Mel Gibson, Russell Crowe and Hugh Jackman: the pioneers of entertainment's Aussie invasion. Yet Simon Baker, one peer from their homeland and the star of the new CBS drama The Guardian (premiering tonight at 9 pm/ET), insists that American actors need not feel threatened by the influx of Down Underlings.

"It's just a coincidence," says Baker. "There have always been many Australians attempting to succeed on the world stage. It's just that, at the moment, a few more than usual are succeeding.

"But the ones from Down Under who speak a bit weirder," he adds with a smile, "haven't always been so prominent."

American TV audiences may have reason not to immediately cozy up like a koala to Baker. After all, in The Guardian, he plays a somewhat unsympathetic reprobate sentenced to community service at a child-advocacy organization. And boy, is the actor glad about that. "One of the first things I asked of [executive producer] David [Hollander]," says Baker, "was, 'Please don't make my character a one-dimensional, likable guy. What drew me to this show is the fact that this guy is flawed and conflicted."

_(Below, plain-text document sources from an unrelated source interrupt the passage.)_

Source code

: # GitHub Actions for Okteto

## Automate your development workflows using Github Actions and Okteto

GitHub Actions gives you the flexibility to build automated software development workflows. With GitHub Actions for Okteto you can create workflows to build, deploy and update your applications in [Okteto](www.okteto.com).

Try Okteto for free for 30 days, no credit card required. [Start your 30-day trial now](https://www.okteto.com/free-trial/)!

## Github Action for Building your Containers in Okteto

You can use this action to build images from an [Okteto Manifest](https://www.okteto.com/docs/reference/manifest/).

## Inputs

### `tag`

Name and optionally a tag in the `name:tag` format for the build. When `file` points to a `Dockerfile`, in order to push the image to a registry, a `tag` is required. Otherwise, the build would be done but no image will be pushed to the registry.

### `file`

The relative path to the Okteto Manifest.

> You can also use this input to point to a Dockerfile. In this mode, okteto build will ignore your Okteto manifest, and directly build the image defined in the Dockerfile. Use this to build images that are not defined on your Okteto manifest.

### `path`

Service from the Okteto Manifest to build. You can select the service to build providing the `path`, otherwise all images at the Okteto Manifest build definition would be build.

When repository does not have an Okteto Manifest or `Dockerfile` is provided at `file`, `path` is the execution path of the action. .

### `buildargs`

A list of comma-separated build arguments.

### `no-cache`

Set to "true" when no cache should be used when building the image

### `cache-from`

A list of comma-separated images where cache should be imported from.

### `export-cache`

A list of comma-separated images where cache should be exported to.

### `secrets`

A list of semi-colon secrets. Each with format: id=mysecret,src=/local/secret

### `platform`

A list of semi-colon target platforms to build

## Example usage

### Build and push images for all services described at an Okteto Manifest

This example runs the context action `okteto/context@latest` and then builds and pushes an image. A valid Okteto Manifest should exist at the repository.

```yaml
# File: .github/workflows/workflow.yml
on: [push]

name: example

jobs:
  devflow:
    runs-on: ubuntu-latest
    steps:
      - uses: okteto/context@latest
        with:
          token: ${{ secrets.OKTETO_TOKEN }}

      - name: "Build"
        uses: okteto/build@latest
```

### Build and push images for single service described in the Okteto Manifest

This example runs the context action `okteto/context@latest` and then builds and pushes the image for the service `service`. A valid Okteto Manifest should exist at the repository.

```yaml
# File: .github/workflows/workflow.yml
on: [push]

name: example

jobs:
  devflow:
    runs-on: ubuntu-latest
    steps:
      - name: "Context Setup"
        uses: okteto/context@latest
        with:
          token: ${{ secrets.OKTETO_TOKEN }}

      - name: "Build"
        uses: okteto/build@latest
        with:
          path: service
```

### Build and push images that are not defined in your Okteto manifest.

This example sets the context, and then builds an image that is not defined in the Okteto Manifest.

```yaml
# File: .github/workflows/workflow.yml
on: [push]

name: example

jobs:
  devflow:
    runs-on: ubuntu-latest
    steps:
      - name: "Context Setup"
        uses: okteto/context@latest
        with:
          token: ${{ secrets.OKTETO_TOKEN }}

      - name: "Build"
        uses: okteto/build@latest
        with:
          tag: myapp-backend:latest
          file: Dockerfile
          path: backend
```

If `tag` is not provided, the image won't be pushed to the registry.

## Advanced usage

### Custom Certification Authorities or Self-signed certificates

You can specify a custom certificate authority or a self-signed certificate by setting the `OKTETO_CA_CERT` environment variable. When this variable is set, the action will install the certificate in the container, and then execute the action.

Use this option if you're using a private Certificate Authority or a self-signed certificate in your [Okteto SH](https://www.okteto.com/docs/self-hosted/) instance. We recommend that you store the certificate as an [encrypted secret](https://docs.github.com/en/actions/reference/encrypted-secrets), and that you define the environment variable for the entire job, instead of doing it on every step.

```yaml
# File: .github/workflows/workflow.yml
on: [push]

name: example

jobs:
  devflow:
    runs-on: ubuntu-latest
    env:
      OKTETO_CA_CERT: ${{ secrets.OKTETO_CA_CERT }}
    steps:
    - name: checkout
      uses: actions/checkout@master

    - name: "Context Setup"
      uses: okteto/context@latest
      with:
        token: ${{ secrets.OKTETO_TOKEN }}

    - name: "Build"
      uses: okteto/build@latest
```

Perhaps helping to soften Baker's on-screen edges will be the children with whom his character occasionally must interact as part of his penance. The actor, though, is not concerned with the lil' ones upstaging him. "I'm more worried about that with Dabney Coleman," he chuckles, referring to the TV/film vet who plays his father. "I'm a huge fan. Tootsie is one of my favorite movies!"